Belanda unggul segala-galanya dalam peperangan itu. Pasukan Raden Rangga terus terdesak. Namun, mereka ogah menyerah dan terus mencari celah agar bisa lolos dari kejaran Belanda sembari mencari kesempatan menyerang balik.
Pasukan Rangga pun mundur ke barat hingga tepi Bengawan Solo di daerah Kertosono (dekat Nganjuk). Pada 10 Desember 1810 itu, hanya sekitar 100 prajurit yang tersisa. Sebagian besar keluarga Raden Rangga sudah tertangkap dan dibawa ke Yogyakarta.
Sultan HB II, atas desakan Patih Danureja II yang berkubu dengan Belanda, mengirim pasukan ke Kertosono yang dipimpin Pangeran Dipakusuma, salah seorang cucu sultan. Sementara itu, pasukan Belanda mengejar dari arah timur.
Dalam posisi terjepit, Raden Rangga III akhirnya berhadapan dengan Pangeran Dipakusuma yang terhitung masih kerabatnya. Rangga meminta Dipakusuma untuk berduel satu lawan satu, dan bila perlu membunuhnya sebelum pasukan Belanda datang.
Seperti dituliskan Moelyono Sastronaryatmo dalam Babad Mangkubumi (1981), Raden Rangga menegaskan bahwa ia lebih baik mati berkalang berkalang tanah daripada menyerahkan batang lehernya kepada Belanda (hlm. 238).
Dipakusuma sempat bertanya, mengapa Raden Rangga nekat melawan Belanda sekaligus membuat Sultan HB II terpaksa turun tangan? Dijawab, ia tidak bermaksud menyusahkan Sultan dan rakyat Jawa. Sebaliknya, Raden Rangga hanya ingin menumpas siapa saja yang telah menyusahkan rakyat Jawa.
Tanggal 17 Desember 1810 itu, Raden Rangga gugur.
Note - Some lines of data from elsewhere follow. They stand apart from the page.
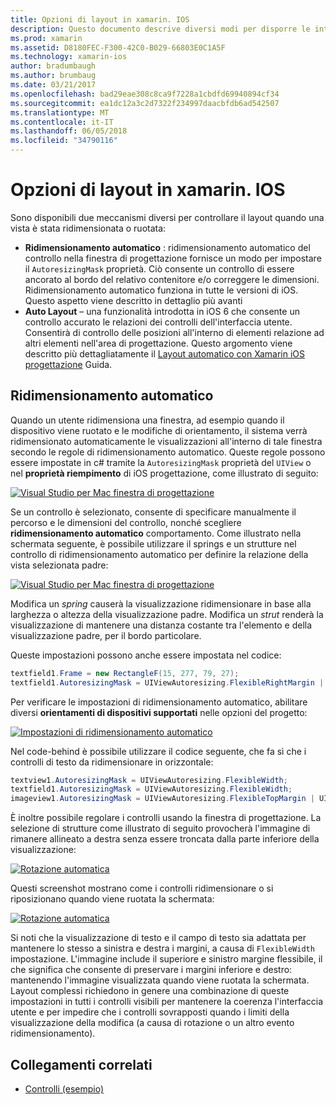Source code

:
```yaml
---
title: Opzioni di layout in xamarin. IOS
description: Questo documento descrive diversi modi per disporre le interfacce utente in xamarin. IOS. Viene descritto ridimensionamento automatico e il Layout automatico.
ms.prod: xamarin
ms.assetid: D8180FEC-F300-42C0-B029-66803E0C1A5F
ms.technology: xamarin-ios
author: bradumbaugh
ms.author: brumbaug
ms.date: 03/21/2017
ms.openlocfilehash: bad29eae308c8ca9f7228a1cbdfd69940894cf34
ms.sourcegitcommit: ea1dc12a3c2d7322f234997daacbfdb6ad542507
ms.translationtype: MT
ms.contentlocale: it-IT
ms.lasthandoff: 06/05/2018
ms.locfileid: "34790116"
---
```

# <a name="layout-options-in-xamarinios"></a>Opzioni di layout in xamarin. IOS

Sono disponibili due meccanismi diversi per controllare il layout quando una vista è stata ridimensionata o ruotata:

-  **Ridimensionamento automatico** : ridimensionamento automatico del controllo nella finestra di progettazione fornisce un modo per impostare il `AutoresizingMask` proprietà. Ciò consente un controllo di essere ancorato al bordo del relativo contenitore e/o correggere le dimensioni. Ridimensionamento automatico funziona in tutte le versioni di iOS. Questo aspetto viene descritto in dettaglio più avanti
-  **Auto Layout** – una funzionalità introdotta in iOS 6 che consente un controllo accurato le relazioni dei controlli dell'interfaccia utente. Consentirà di controllo delle posizioni all'interno di elementi relazione ad altri elementi nell'area di progettazione. Questo argomento viene descritto più dettagliatamente il [Layout automatico con Xamarin iOS progettazione](~/ios/user-interface/designer/designer-auto-layout.md) Guida.

## <a name="autosizing"></a>Ridimensionamento automatico

Quando un utente ridimensiona una finestra, ad esempio quando il dispositivo viene ruotato e le modifiche di orientamento, il sistema verrà ridimensionato automaticamente le visualizzazioni all'interno di tale finestra secondo le regole di ridimensionamento automatico. Queste regole possono essere impostate in c# tramite la `AutoresizingMask` proprietà del `UIView` o nel **proprietà riempimento** di iOS progettazione, come illustrato di seguito:

 [![](layout-options-images/image41.png "Visual Studio per Mac finestra di progettazione")](layout-options-images/image41.png#lightbox)

Se un controllo è selezionato, consente di specificare manualmente il percorso e le dimensioni del controllo, nonché scegliere **ridimensionamento automatico** comportamento. Come illustrato nella schermata seguente, è possibile utilizzare il springs e un strutture nel controllo di ridimensionamento automatico per definire la relazione della vista selezionata padre:

 [![](layout-options-images/image42.png "Visual Studio per Mac finestra di progettazione")](layout-options-images/image42.png#lightbox)

Modifica un *spring* causerà la visualizzazione ridimensionare in base alla larghezza o altezza della visualizzazione padre. Modifica un *strut* renderà la visualizzazione di mantenere una distanza costante tra l'elemento e della visualizzazione padre, per il bordo particolare.

Queste impostazioni possono anche essere impostata nel codice:

```csharp
textfield1.Frame = new RectangleF(15, 277, 79, 27);
textfield1.AutoresizingMask = UIViewAutoresizing.FlexibleRightMargin | UIViewAutoresizing.FlexibleBottomMargin;
```


Per verificare le impostazioni di ridimensionamento automatico, abilitare diversi **orientamenti di dispositivi supportati** nelle opzioni del progetto:

 [![](layout-options-images/image43a.png "Impostazioni di ridimensionamento automatico")](layout-options-images/image43a.png#lightbox)

Nel code-behind è possibile utilizzare il codice seguente, che fa sì che i controlli di testo da ridimensionare in orizzontale:

```csharp
textview1.AutoresizingMask = UIViewAutoresizing.FlexibleWidth;
textfield1.AutoresizingMask = UIViewAutoresizing.FlexibleWidth;
imageview1.AutoresizingMask = UIViewAutoresizing.FlexibleTopMargin | UIViewAutoresizing.FlexibleLeftMargin;
```


È inoltre possibile regolare i controlli usando la finestra di progettazione. La selezione di strutture come illustrato di seguito provocherà l'immagine di rimanere allineato a destra senza essere troncata dalla parte inferiore della visualizzazione:

 [![](layout-options-images/autoresize.png "Rotazione automatica")](layout-options-images/autoresize.png#lightbox)

Questi screenshot mostrano come i controlli ridimensionare o si riposizionano quando viene ruotata la schermata:

 [![](layout-options-images/image44a.png "Rotazione automatica")](layout-options-images/image44a.png#lightbox)

Si noti che la visualizzazione di testo e il campo di testo sia adattata per mantenere lo stesso a sinistra e destra i margini, a causa di `FlexibleWidth` impostazione. L'immagine include il superiore e sinistro margine flessibile, il che significa che consente di preservare i margini inferiore e destro: mantenendo l'immagine visualizzata quando viene ruotata la schermata. Layout complessi richiedono in genere una combinazione di queste impostazioni in tutti i controlli visibili per mantenere la coerenza l'interfaccia utente e per impedire che i controlli sovrapposti quando i limiti della visualizzazione della modifica (a causa di rotazione o un altro evento ridimensionamento).





## <a name="related-links"></a>Collegamenti correlati

- [Controlli (esempio)](https://developer.xamarin.com/samples/Controls/)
Ia menusuk perutnya sendiri dengan tombak dan kemudian menyerahkannya kepada Pangeran Dipakusuma sesaat sebelum menghembuskan nafas penghabisan.
Jasad Raden Rangga tiba di Yogyakarta pada 21 Desember 1810. Dengan berat hati, Sultan HB II memerintahkan agar jenazah menantunya itu digantung di alun-alun, selayaknya perlakuan terhadap pembangkang. Jasadnya pun dikuburkan di kompleks pemakaman pemberontak di Banyu Sumurup, dekat Imogiri.
Sial bagi Sultan HB II. Meski sudah berbuat tak pantas terhadap Raden Rangga bahkan sampai sang menantu mati, Sultan tetap dicurigai Belanda. Daendels menurunkannya secara paksa dari takhta dan mengangkat putra mahkota, Raden Mas Suraja, sebagai raja baru dengan gelar Hamengkubuwana III.
Satu setengah abad kemudian, tepatnya pada 1957, raja Yogyakarta saat itu, Sultan Hamengkubuwana IX, memerintahkan jasad Raden Rangga dipindahkan ke tempat yang semestinya. Sultan yang nantinya menjadi Wakil Presiden RI ini lantas menetapkan Raden Rangga Prawiradirja III sebagai pejuang perintis perlawanan terhadap Belanda.